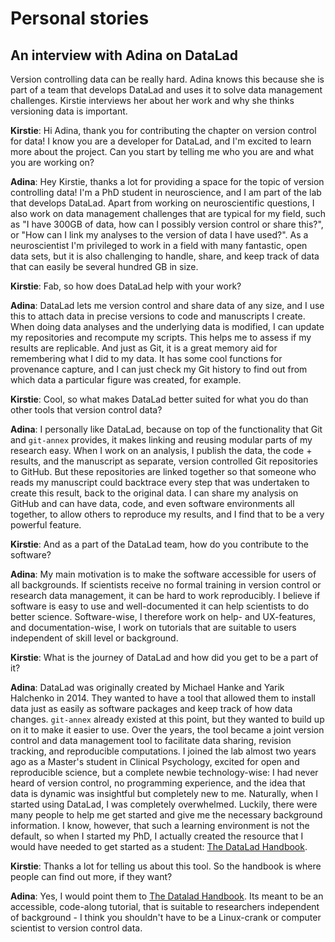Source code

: # Personal stories

## An interview with Adina on DataLad

Version controlling data can be really hard. Adina knows this because she is part
of a team that develops DataLad and uses it to solve data management challenges.
Kirstie interviews her about her work and why she thinks versioning data is
important.


**Kirstie**: Hi Adina, thank you for contributing the chapter on version control
for data!
I know you are a developer for DataLad, and I'm excited to learn more about the
project.
Can you start by telling me who you are and what you are working on?

**Adina**: Hey Kirstie, thanks a lot for providing a space for the topic of
version controlling data!
I'm a PhD student in neuroscience, and I am part of the lab that develops DataLad.
Apart from working on neuroscientific questions, I also work on data management
challenges that are typical for my field, such as "I have 300GB of data, how can
I possibly version control or share this?", or "How can I link my analyses to the
version of data I have used?".
As a neuroscientist I'm privileged to work in a field with many fantastic, open
data sets, but it is also challenging to handle, share, and keep track of data
that can easily be several hundred GB in size.

**Kirstie**: Fab, so how does DataLad help with your work?

**Adina**: DataLad lets me version control and share data of any size, and I use
this to attach data in precise versions to code and manuscripts I create.
When doing data analyses and the underlying data is modified, I can update my
repositories and recompute my scripts.
This helps me to assess if my results are replicable.
And just as Git, it is a great memory aid for remembering what I did to my data.
It has some cool functions for provenance capture, and I can just check my Git
history to find out from which data a particular figure was created, for example.


**Kirstie**: Cool, so what makes DataLad better suited for what you do than other
tools that version control data?

**Adina**: I personally like DataLad, because on top of the functionality that
Git and `git-annex` provides, it makes linking and reusing modular parts of my
research easy.
When I work on an analysis, I publish the data, the code + results, and the
manuscript as separate, version controlled Git repositories to GitHub.
But these repositories are linked together so that someone who reads my
manuscript could backtrace every step that was undertaken to create this result,
back to the original data.
I can share my analysis on GitHub and can have data, code, and even software
environments all together, to allow others to reproduce my results, and I find
that to be a very powerful feature.

**Kirstie**: And as a part of the DataLad team, how do you contribute to the software?

**Adina**: My main motivation is to make the software accessible for users of all
backgrounds.
If scientists receive no formal training in version control or research data
management, it can be hard to work reproducibly.
I believe if software is easy to use and well-documented it can help scientists
to do better science.
Software-wise, I therefore work on help- and UX-features, and documentation-wise,
I work on tutorials that are suitable to users independent of skill level or
background.

**Kirstie**: What is the journey of DataLad and how did you get to be a part of
it?

**Adina**: DataLad was originally created by Michael Hanke and Yarik Halchenko
in 2014.
They wanted to have a tool that allowed them to install data just as easily as
software packages and keep track of how data changes.
`git-annex` already existed at this point, but they wanted to build up on it to
make it easier to use.
Over the years, the tool became a joint version control and data management tool
to facilitate data sharing, revision tracking, and reproducible computations.
I joined the lab almost two years ago as a Master's student in Clinical
Psychology, excited for open and reproducible science, but a complete newbie
technology-wise:
I had never heard of version control, no programming experience, and the idea
that data is dynamic was insightful but completely new to me.
Naturally, when I started using DataLad, I was completely overwhelmed.
Luckily, there were many people to help me get started and give me the necessary
background information.
I know, however, that such a learning environment is not the default, so when I
started my PhD, I actually created the resource that I would have needed to get
started as a student: [The DataLad Handbook](http://handbook.datalad.org).

**Kirstie**: Thanks a lot for telling us about this tool. So the handbook is
where people can find out more, if they want?

**Adina**: Yes, I would point them to [The Datalad Handbook](http://handbook.datalad.org).
Its meant to be an accessible, code-along tutorial, that is suitable to
researchers independent of background - I think you shouldn't have to be a
Linux-crank or computer scientist to version control data.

* EXERCISE AIM *
The response should be the full material, repeated exactly, with images removed.

* ANSWER TO THIS EXERCISE *
Source code

: # Personal stories

## An interview with Adina on DataLad

Version controlling data can be really hard. Adina knows this because she is part
of a team that develops DataLad and uses it to solve data management challenges.
Kirstie interviews her about her work and why she thinks versioning data is
important.


**Kirstie**: Hi Adina, thank you for contributing the chapter on version control
for data!
I know you are a developer for DataLad, and I'm excited to learn more about the
project.
Can you start by telling me who you are and what you are working on?

**Adina**: Hey Kirstie, thanks a lot for providing a space for the topic of
version controlling data!
I'm a PhD student in neuroscience, and I am part of the lab that develops DataLad.
Apart from working on neuroscientific questions, I also work on data management
challenges that are typical for my field, such as "I have 300GB of data, how can
I possibly version control or share this?", or "How can I link my analyses to the
version of data I have used?".
As a neuroscientist I'm privileged to work in a field with many fantastic, open
data sets, but it is also challenging to handle, share, and keep track of data
that can easily be several hundred GB in size.

**Kirstie**: Fab, so how does DataLad help with your work?

**Adina**: DataLad lets me version control and share data of any size, and I use
this to attach data in precise versions to code and manuscripts I create.
When doing data analyses and the underlying data is modified, I can update my
repositories and recompute my scripts.
This helps me to assess if my results are replicable.
And just as Git, it is a great memory aid for remembering what I did to my data.
It has some cool functions for provenance capture, and I can just check my Git
history to find out from which data a particular figure was created, for example.


**Kirstie**: Cool, so what makes DataLad better suited for what you do than other
tools that version control data?

**Adina**: I personally like DataLad, because on top of the functionality that
Git and `git-annex` provides, it makes linking and reusing modular parts of my
research easy.
When I work on an analysis, I publish the data, the code + results, and the
manuscript as separate, version controlled Git repositories to GitHub.
But these repositories are linked together so that someone who reads my
manuscript could backtrace every step that was undertaken to create this result,
back to the original data.
I can share my analysis on GitHub and can have data, code, and even software
environments all together, to allow others to reproduce my results, and I find
that to be a very powerful feature.

**Kirstie**: And as a part of the DataLad team, how do you contribute to the software?

**Adina**: My main motivation is to make the software accessible for users of all
backgrounds.
If scientists receive no formal training in version control or research data
management, it can be hard to work reproducibly.
I believe if software is easy to use and well-documented it can help scientists
to do better science.
Software-wise, I therefore work on help- and UX-features, and documentation-wise,
I work on tutorials that are suitable to users independent of skill level or
background.

**Kirstie**: What is the journey of DataLad and how did you get to be a part of
it?

**Adina**: DataLad was originally created by Michael Hanke and Yarik Halchenko
in 2014.
They wanted to have a tool that allowed them to install data just as easily as
software packages and keep track of how data changes.
`git-annex` already existed at this point, but they wanted to build up on it to
make it easier to use.
Over the years, the tool became a joint version control and data management tool
to facilitate data sharing, revision tracking, and reproducible computations.
I joined the lab almost two years ago as a Master's student in Clinical
Psychology, excited for open and reproducible science, but a complete newbie
technology-wise:
I had never heard of version control, no programming experience, and the idea
that data is dynamic was insightful but completely new to me.
Naturally, when I started using DataLad, I was completely overwhelmed.
Luckily, there were many people to help me get started and give me the necessary
background information.
I know, however, that such a learning environment is not the default, so when I
started my PhD, I actually created the resource that I would have needed to get
started as a student: [The DataLad Handbook](http://handbook.datalad.org).

**Kirstie**: Thanks a lot for telling us about this tool. So the handbook is
where people can find out more, if they want?

**Adina**: Yes, I would point them to [The Datalad Handbook](http://handbook.datalad.org).
Its meant to be an accessible, code-along tutorial, that is suitable to
researchers independent of background - I think you shouldn't have to be a
Linux-crank or computer scientist to version control data.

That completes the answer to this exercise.